**Exercise objective**. Scan the entries for lines with the word "handle", then copy those lines.

###

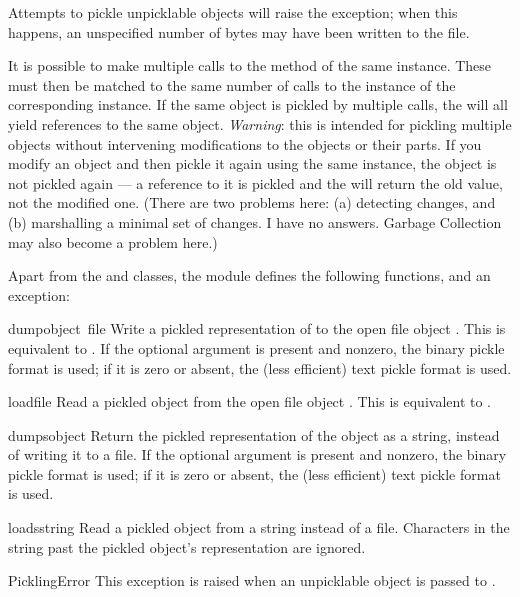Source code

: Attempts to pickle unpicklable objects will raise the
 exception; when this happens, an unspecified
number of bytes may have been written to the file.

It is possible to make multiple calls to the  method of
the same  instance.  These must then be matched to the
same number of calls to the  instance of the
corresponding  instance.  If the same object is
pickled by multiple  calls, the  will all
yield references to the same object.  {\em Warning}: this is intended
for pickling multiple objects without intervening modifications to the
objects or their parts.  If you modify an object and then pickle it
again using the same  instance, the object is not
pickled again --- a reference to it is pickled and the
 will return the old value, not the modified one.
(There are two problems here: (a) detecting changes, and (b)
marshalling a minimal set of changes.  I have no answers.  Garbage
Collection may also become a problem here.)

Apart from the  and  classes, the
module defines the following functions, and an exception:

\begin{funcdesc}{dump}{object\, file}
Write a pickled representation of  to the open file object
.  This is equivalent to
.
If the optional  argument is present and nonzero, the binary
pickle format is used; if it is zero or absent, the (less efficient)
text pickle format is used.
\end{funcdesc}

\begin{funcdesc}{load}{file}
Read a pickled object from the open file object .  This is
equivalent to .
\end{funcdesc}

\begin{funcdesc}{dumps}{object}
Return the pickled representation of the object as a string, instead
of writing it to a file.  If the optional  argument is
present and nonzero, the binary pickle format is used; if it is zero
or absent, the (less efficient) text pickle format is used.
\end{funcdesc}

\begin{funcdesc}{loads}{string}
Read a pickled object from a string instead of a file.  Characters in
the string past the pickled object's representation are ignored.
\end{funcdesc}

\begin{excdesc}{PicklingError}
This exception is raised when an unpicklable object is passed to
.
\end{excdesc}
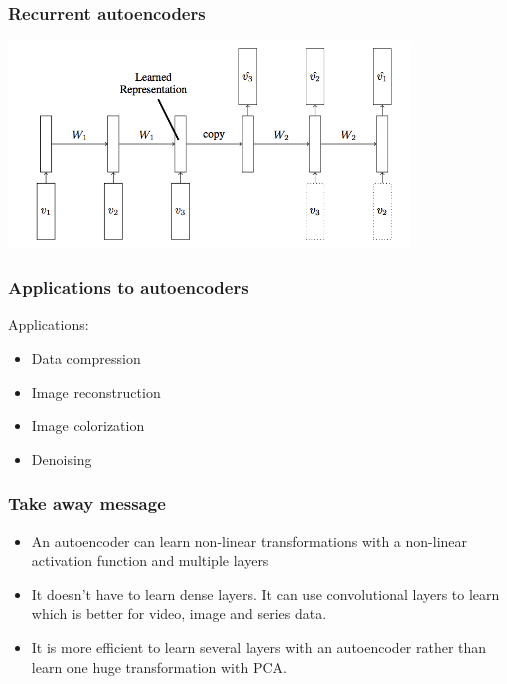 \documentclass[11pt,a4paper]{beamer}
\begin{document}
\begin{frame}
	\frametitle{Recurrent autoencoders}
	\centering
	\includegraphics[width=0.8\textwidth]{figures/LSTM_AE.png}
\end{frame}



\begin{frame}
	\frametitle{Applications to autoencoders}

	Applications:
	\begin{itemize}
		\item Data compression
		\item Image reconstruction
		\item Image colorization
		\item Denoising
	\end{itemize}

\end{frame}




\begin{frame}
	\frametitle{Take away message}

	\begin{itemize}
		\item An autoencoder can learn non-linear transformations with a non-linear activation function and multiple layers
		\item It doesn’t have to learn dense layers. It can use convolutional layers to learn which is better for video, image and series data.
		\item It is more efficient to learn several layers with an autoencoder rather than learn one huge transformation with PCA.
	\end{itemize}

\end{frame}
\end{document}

###

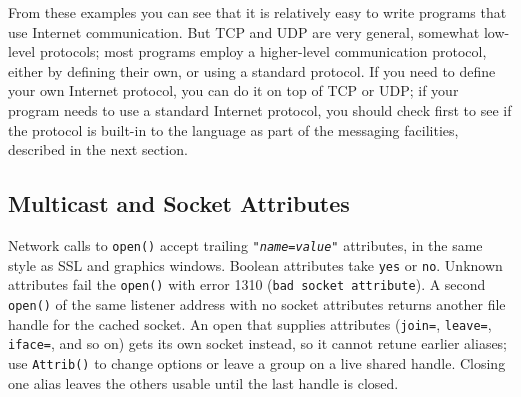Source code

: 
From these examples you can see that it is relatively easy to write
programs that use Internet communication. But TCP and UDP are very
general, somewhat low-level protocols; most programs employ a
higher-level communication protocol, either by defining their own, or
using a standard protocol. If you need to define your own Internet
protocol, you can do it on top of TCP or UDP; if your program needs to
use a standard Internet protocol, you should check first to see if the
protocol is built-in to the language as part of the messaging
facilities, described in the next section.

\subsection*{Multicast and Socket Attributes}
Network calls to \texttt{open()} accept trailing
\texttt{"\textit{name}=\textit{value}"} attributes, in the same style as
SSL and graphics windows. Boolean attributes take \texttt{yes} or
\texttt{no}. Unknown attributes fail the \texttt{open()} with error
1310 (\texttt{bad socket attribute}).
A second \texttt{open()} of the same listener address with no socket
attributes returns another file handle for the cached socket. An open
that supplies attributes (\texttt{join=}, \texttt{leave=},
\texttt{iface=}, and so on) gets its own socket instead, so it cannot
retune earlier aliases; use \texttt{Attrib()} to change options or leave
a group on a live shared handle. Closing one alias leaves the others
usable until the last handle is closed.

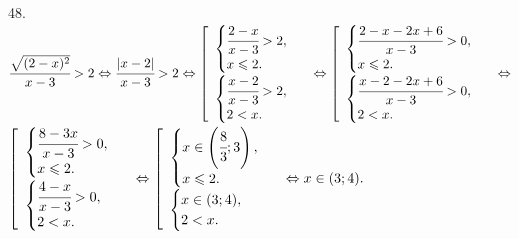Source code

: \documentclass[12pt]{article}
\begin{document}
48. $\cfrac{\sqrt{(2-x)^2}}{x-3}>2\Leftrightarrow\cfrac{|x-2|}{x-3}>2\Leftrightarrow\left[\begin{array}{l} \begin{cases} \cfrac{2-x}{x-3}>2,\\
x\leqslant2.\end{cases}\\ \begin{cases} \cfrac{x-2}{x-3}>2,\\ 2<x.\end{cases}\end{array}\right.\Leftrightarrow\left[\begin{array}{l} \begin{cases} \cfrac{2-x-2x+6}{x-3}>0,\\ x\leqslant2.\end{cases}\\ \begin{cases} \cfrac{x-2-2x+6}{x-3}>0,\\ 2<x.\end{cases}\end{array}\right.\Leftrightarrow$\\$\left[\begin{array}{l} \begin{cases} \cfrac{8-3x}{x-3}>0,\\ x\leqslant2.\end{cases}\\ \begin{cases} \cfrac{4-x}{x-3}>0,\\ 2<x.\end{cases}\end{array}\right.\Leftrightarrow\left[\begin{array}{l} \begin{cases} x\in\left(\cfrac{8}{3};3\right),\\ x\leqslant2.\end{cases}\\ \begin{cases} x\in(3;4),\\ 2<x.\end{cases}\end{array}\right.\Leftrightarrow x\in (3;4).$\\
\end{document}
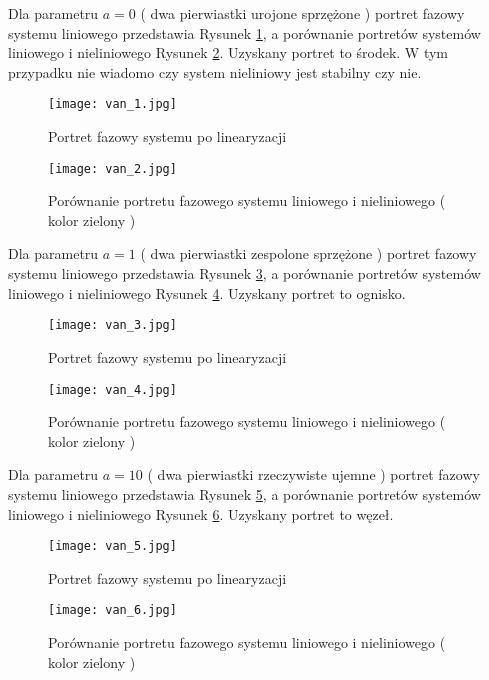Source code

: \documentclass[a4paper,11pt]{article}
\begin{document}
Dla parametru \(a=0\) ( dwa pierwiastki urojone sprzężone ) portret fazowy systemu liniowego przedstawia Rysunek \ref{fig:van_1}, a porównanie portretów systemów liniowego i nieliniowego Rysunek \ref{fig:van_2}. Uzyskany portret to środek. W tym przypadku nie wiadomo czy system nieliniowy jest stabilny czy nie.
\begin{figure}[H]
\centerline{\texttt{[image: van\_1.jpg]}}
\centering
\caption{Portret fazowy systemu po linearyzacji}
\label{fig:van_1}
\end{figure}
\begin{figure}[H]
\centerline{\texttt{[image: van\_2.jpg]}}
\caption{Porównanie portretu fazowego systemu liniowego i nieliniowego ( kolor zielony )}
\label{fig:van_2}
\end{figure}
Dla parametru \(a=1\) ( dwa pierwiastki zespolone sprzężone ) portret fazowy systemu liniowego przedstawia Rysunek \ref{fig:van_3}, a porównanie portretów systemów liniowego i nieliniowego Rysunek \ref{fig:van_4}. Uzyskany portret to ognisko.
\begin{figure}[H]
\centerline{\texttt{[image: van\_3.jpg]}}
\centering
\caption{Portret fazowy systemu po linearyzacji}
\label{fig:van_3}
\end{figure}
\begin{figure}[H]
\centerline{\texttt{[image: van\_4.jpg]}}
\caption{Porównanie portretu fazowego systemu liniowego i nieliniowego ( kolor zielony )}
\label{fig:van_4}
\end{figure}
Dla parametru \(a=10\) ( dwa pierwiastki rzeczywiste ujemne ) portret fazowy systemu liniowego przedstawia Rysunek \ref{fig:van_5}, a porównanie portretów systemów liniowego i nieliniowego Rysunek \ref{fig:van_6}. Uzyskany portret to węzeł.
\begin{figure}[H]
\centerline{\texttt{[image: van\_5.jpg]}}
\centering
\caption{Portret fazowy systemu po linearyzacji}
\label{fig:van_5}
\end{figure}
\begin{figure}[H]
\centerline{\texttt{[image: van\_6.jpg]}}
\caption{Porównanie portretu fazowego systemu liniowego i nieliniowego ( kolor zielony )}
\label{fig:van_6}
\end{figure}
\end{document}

###

**Exercise response**.
attributes returns another file handle for the cached socket. An open
a group on a live shared handle. Closing one alias leaves the others
usable until the last handle is closed.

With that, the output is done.